**Data provided**
*** Block opens ***

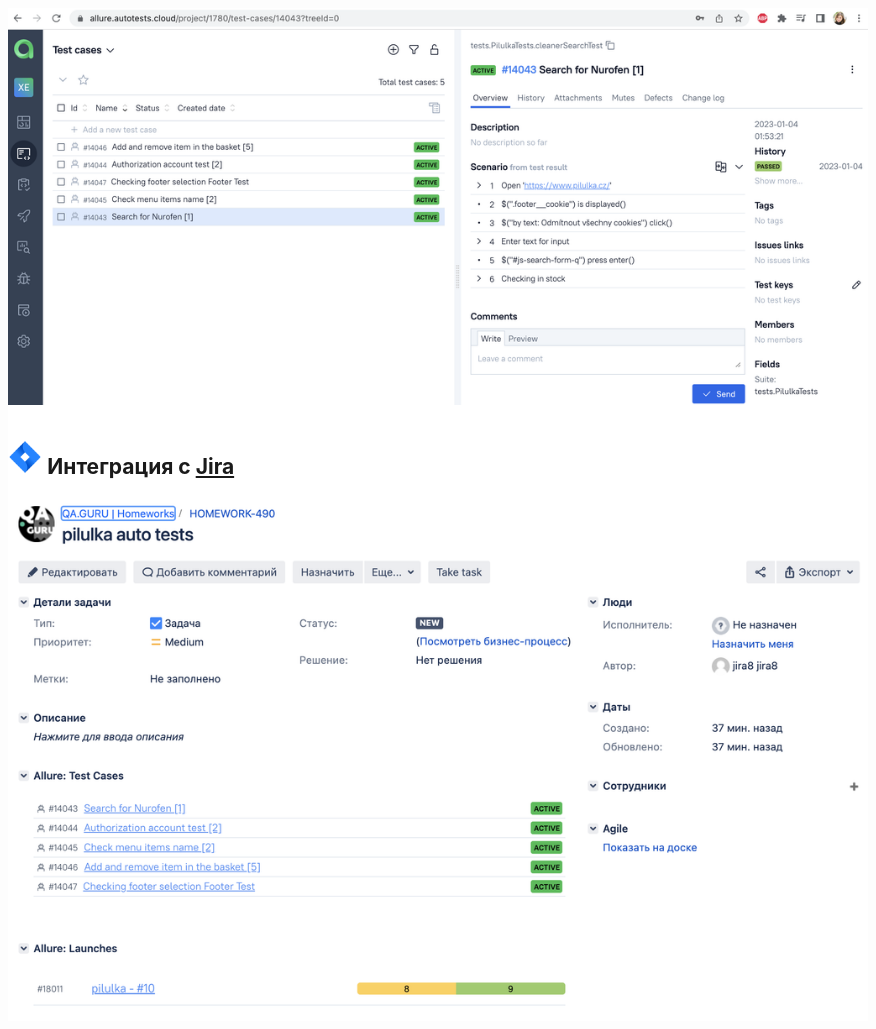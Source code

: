   <img src="images/testcase.png" alt="testcase" width="900">
</p>

## <img width="4%" title="Jira" src="images/logo/Jira.svg"> Интеграция с [Jira](https://jira.autotests.cloud/browse/HOMEWORK-482)

<p align="center">
  <img src="images/jira.png" alt="jira" width="900">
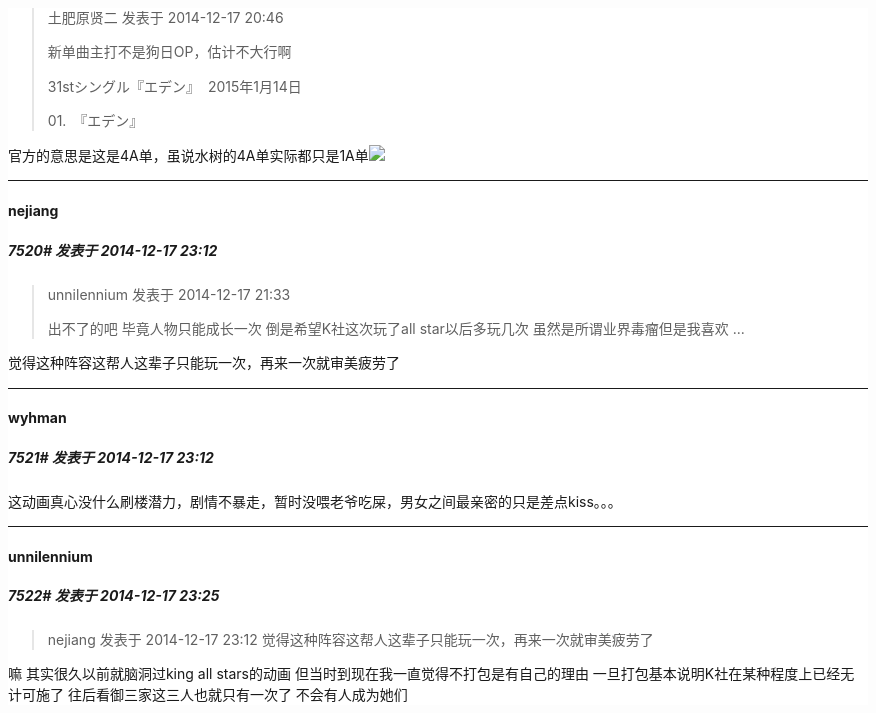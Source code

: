 

<blockquote>土肥原贤二 发表于 2014-12-17 20:46

新单曲主打不是狗日OP，估计不大行啊

31stシングル『エデン』  2015年1月14日

01.　『エデン』　</blockquote>
官方的意思是这是4A单，虽说水树的4A单实际都只是1A单<img src="https://static.saraba1st.com/image/smiley/face/29.gif" referrerpolicy="no-referrer">







-----

####  nejiang  
##### 7520#       发表于 2014-12-17 23:12



<blockquote>unnilennium 发表于 2014-12-17 21:33

出不了的吧 毕竟人物只能成长一次 倒是希望K社这次玩了all star以后多玩几次 虽然是所谓业界毒瘤但是我喜欢 ...</blockquote>
觉得这种阵容这帮人这辈子只能玩一次，再来一次就审美疲劳了







-----

####  wyhman  
##### 7521#       发表于 2014-12-17 23:12




这动画真心没什么刷楼潜力，剧情不暴走，暂时没喂老爷吃屎，男女之间最亲密的只是差点kiss。。。







-----

####  unnilennium  
##### 7522#       发表于 2014-12-17 23:25



<blockquote>nejiang 发表于 2014-12-17 23:12
觉得这种阵容这帮人这辈子只能玩一次，再来一次就审美疲劳了</blockquote>
嘛 其实很久以前就脑洞过king all stars的动画 但当时到现在我一直觉得不打包是有自己的理由 一旦打包基本说明K社在某种程度上已经无计可施了 往后看御三家这三人也就只有一次了 不会有人成为她们





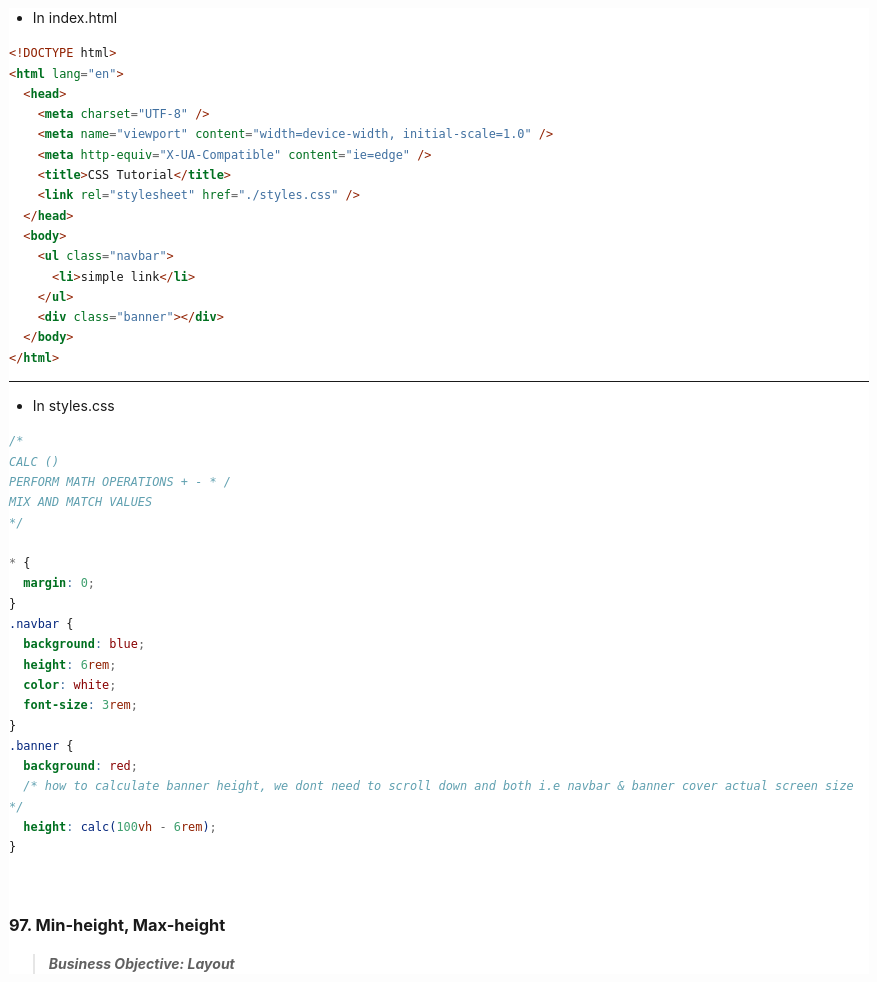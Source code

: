 
- In index.html

```html
<!DOCTYPE html>
<html lang="en">
  <head>
    <meta charset="UTF-8" />
    <meta name="viewport" content="width=device-width, initial-scale=1.0" />
    <meta http-equiv="X-UA-Compatible" content="ie=edge" />
    <title>CSS Tutorial</title>
    <link rel="stylesheet" href="./styles.css" />
  </head>
  <body>
    <ul class="navbar">
      <li>simple link</li>
    </ul>
    <div class="banner"></div>
  </body>
</html>
```

---

- In styles.css

```css
/* 
CALC ()
PERFORM MATH OPERATIONS + - * /
MIX AND MATCH VALUES
*/

* {
  margin: 0;
}
.navbar {
  background: blue;
  height: 6rem;
  color: white;
  font-size: 3rem;
}
.banner {
  background: red;
  /* how to calculate banner height, we dont need to scroll down and both i.e navbar & banner cover actual screen size */
  height: calc(100vh - 6rem);
}
```

<br>

### 97. Min-height, Max-height<a id="97"></a>

> **_Business Objective: Layout_**
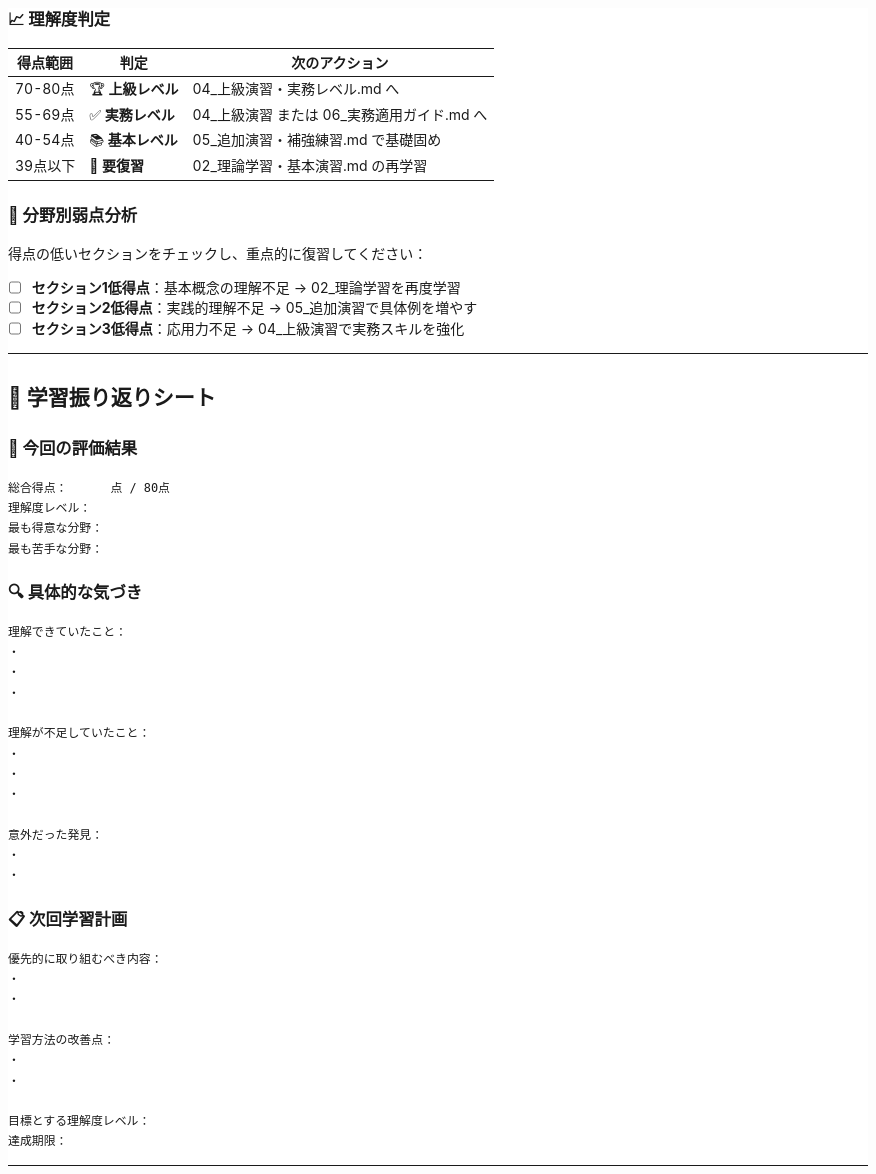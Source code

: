 ### 📈 理解度判定
| 得点範囲 | 判定 | 次のアクション |
|----------|------|----------------|
| 70-80点 | 🏆 **上級レベル** | 04_上級演習・実務レベル.md へ |
| 55-69点 | ✅ **実務レベル** | 04_上級演習 または 06_実務適用ガイド.md へ |
| 40-54点 | 📚 **基本レベル** | 05_追加演習・補強練習.md で基礎固め |
| 39点以下 | 🔄 **要復習** | 02_理論学習・基本演習.md の再学習 |

### 🎯 分野別弱点分析
得点の低いセクションをチェックし、重点的に復習してください：

- [ ] **セクション1低得点**：基本概念の理解不足 → 02_理論学習を再度学習
- [ ] **セクション2低得点**：実践的理解不足 → 05_追加演習で具体例を増やす
- [ ] **セクション3低得点**：応用力不足 → 04_上級演習で実務スキルを強化

---

## 📝 学習振り返りシート

### 🎯 今回の評価結果
```
総合得点：      点 / 80点
理解度レベル：
最も得意な分野：
最も苦手な分野：
```

### 🔍 具体的な気づき
```
理解できていたこと：
・
・
・

理解が不足していたこと：
・
・
・

意外だった発見：
・
・
```

### 📋 次回学習計画
```
優先的に取り組むべき内容：
・
・

学習方法の改善点：
・
・

目標とする理解度レベル：
達成期限：
```

---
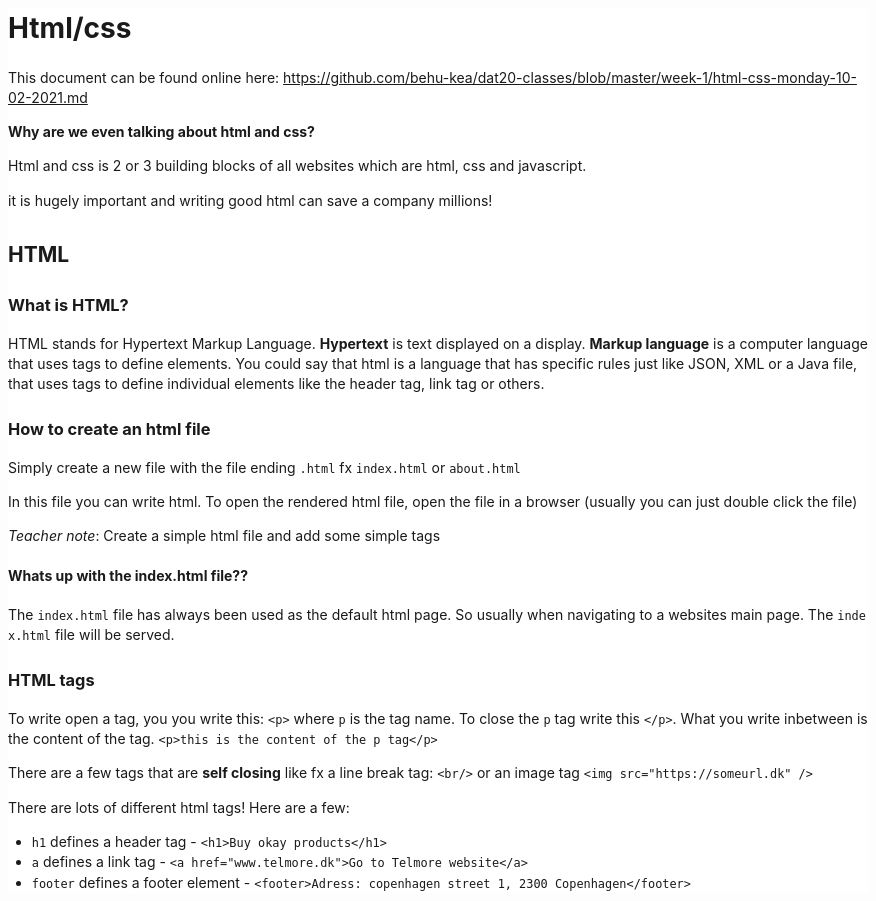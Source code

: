 # Html/css

This document can be found online here: https://github.com/behu-kea/dat20-classes/blob/master/week-1/html-css-monday-10-02-2021.md



**Why are we even talking about html and css?**

Html and css is 2 or 3 building blocks of all websites which are html, css and javascript. 

it is hugely important and writing good html can save a company millions! 



## HTML



### What is HTML?

HTML stands for Hypertext Markup Language. **Hypertext** is text displayed on a display. **Markup language** is a computer language that  uses tags to define elements. You could say that html is a language that has specific rules just like JSON, XML or a Java file, that uses tags to define individual elements like the header tag, link tag or others.



### How to create an html file

Simply create a new file with the file ending `.html` fx `index.html` or `about.html`

In this file you can write html. To open the rendered html file, open the file in a browser (usually you can just double click the file)

*Teacher note*: Create a simple html file and add some simple tags



#### Whats up with the index.html file??

The `index.html` file has always been used as the default html page. So usually when navigating to a websites main page. The `index.html` file will be served.



### HTML tags

To write open a tag, you you write this: `<p>` where `p` is the tag name. To close the `p` tag write this `</p>`. What you write inbetween is the content of the tag. `<p>this is the content of the p tag</p>`

There are a few tags that are **self closing** like fx a line break tag: `<br/>` or an image tag `<img src="https://someurl.dk" />`



There are lots of different html tags! Here are a few:

- `h1` defines a header tag - `<h1>Buy okay products</h1>`
- `a` defines a link tag - `<a href="www.telmore.dk">Go to Telmore website</a>`
- `footer` defines a footer element - `<footer>Adress: copenhagen street 1, 2300 Copenhagen</footer>`
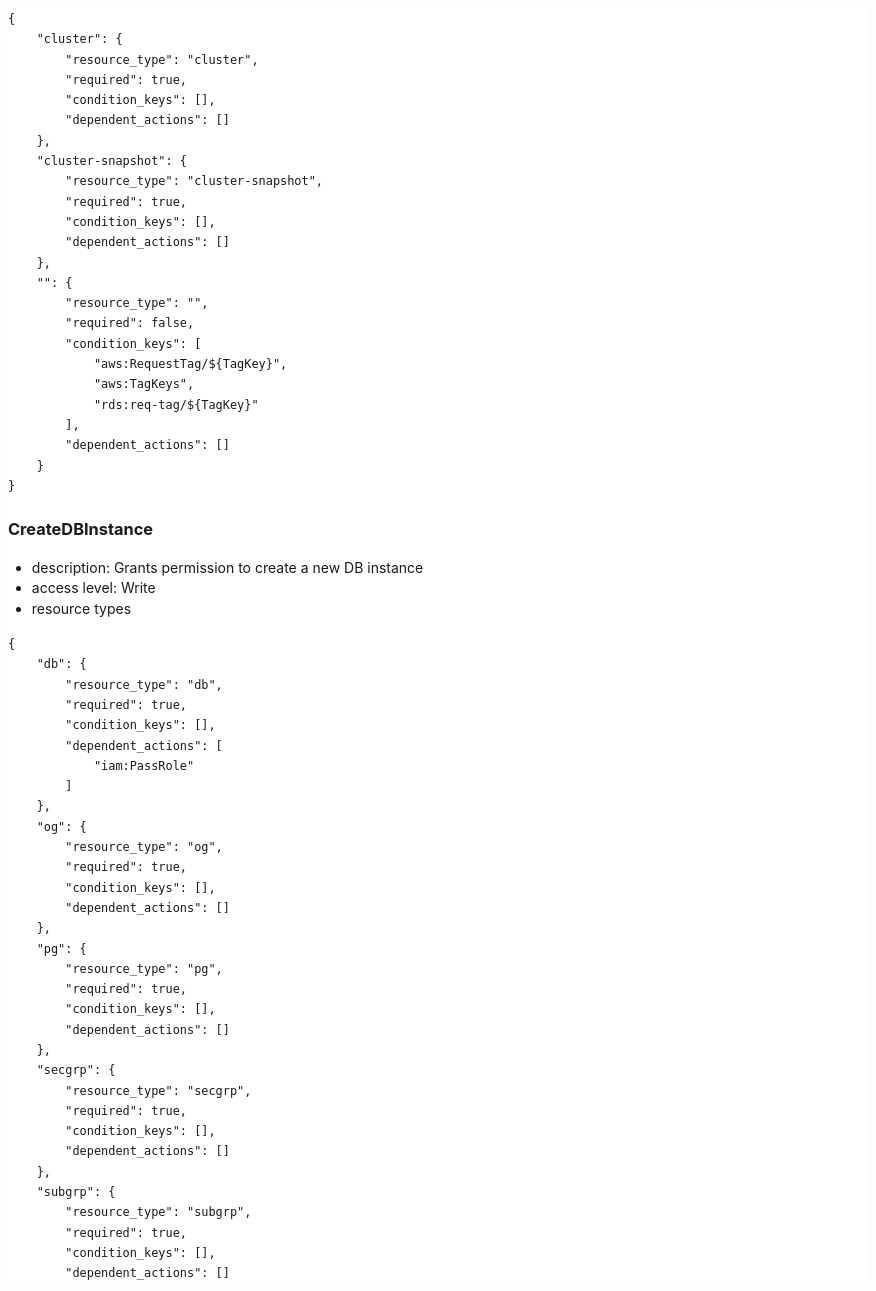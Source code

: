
 ```
{
    "cluster": {
        "resource_type": "cluster",
        "required": true,
        "condition_keys": [],
        "dependent_actions": []
    },
    "cluster-snapshot": {
        "resource_type": "cluster-snapshot",
        "required": true,
        "condition_keys": [],
        "dependent_actions": []
    },
    "": {
        "resource_type": "",
        "required": false,
        "condition_keys": [
            "aws:RequestTag/${TagKey}",
            "aws:TagKeys",
            "rds:req-tag/${TagKey}"
        ],
        "dependent_actions": []
    }
}
```
### CreateDBInstance
- description: Grants permission to create a new DB instance
- access level: Write
- resource types
```
{
    "db": {
        "resource_type": "db",
        "required": true,
        "condition_keys": [],
        "dependent_actions": [
            "iam:PassRole"
        ]
    },
    "og": {
        "resource_type": "og",
        "required": true,
        "condition_keys": [],
        "dependent_actions": []
    },
    "pg": {
        "resource_type": "pg",
        "required": true,
        "condition_keys": [],
        "dependent_actions": []
    },
    "secgrp": {
        "resource_type": "secgrp",
        "required": true,
        "condition_keys": [],
        "dependent_actions": []
    },
    "subgrp": {
        "resource_type": "subgrp",
        "required": true,
        "condition_keys": [],
        "dependent_actions": []
```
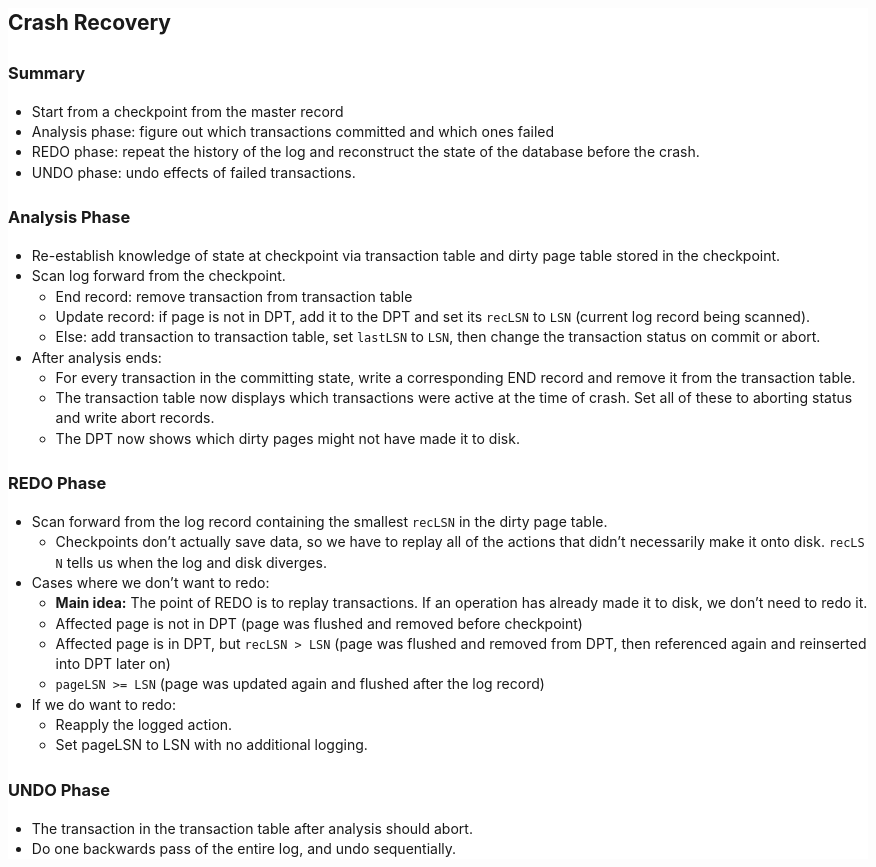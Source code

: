 ## Crash Recovery

### Summary
- Start from a checkpoint from the master record
- Analysis phase: figure out which transactions committed and which ones failed
- REDO phase: repeat the history of the log and reconstruct the state of the database before the crash.
- UNDO phase: undo effects of failed transactions.

### Analysis Phase

- Re-establish knowledge of state at checkpoint via transaction table and dirty page table stored in the checkpoint.
- Scan log forward from the checkpoint.
    - End record: remove transaction from transaction table
    - Update record: if page is not in DPT, add it to the DPT and set its `recLSN` to `LSN` (current log record being scanned).
    - Else: add transaction to transaction table, set `lastLSN` to `LSN`, then change the transaction status on commit or abort.
- After analysis ends:
    - For every transaction in the committing state, write a corresponding END record and remove it from the transaction table.
    - The transaction table now displays which transactions were active at the time of crash. Set all of these to aborting status and write abort records.
    - The DPT now shows which dirty pages might not have made it to disk.
    

### REDO Phase

- Scan forward from the log record containing the smallest `recLSN` in the dirty page table.
    - Checkpoints don’t actually save data, so we have to replay all of the actions that didn’t necessarily make it onto disk. `recLSN` tells us when the log and disk diverges.
- Cases where we don’t want to redo:
    - **Main idea:** The point of REDO is to replay transactions. If an operation has already made it to disk, we don’t need to redo it.
    - Affected page is not in DPT (page was flushed and removed before checkpoint)
    - Affected page is in DPT, but `recLSN > LSN` (page was flushed and removed from DPT, then referenced again and reinserted into DPT later on)
    - `pageLSN >= LSN` (page was updated again and flushed after the log record)
- If we do want to redo:
    - Reapply the logged action.
    - Set pageLSN to LSN with no additional logging.

### UNDO Phase

- The transaction in the transaction table after analysis should abort.
- Do one backwards pass of the entire log, and undo sequentially.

*** Block closes ***

What lines in the data include the string "made"? Copy each one.

**Result of this task**
    - The DPT now shows which dirty pages might not have made it to disk.
    - **Main idea:** The point of REDO is to replay transactions. If an operation has already made it to disk, we don’t need to redo it.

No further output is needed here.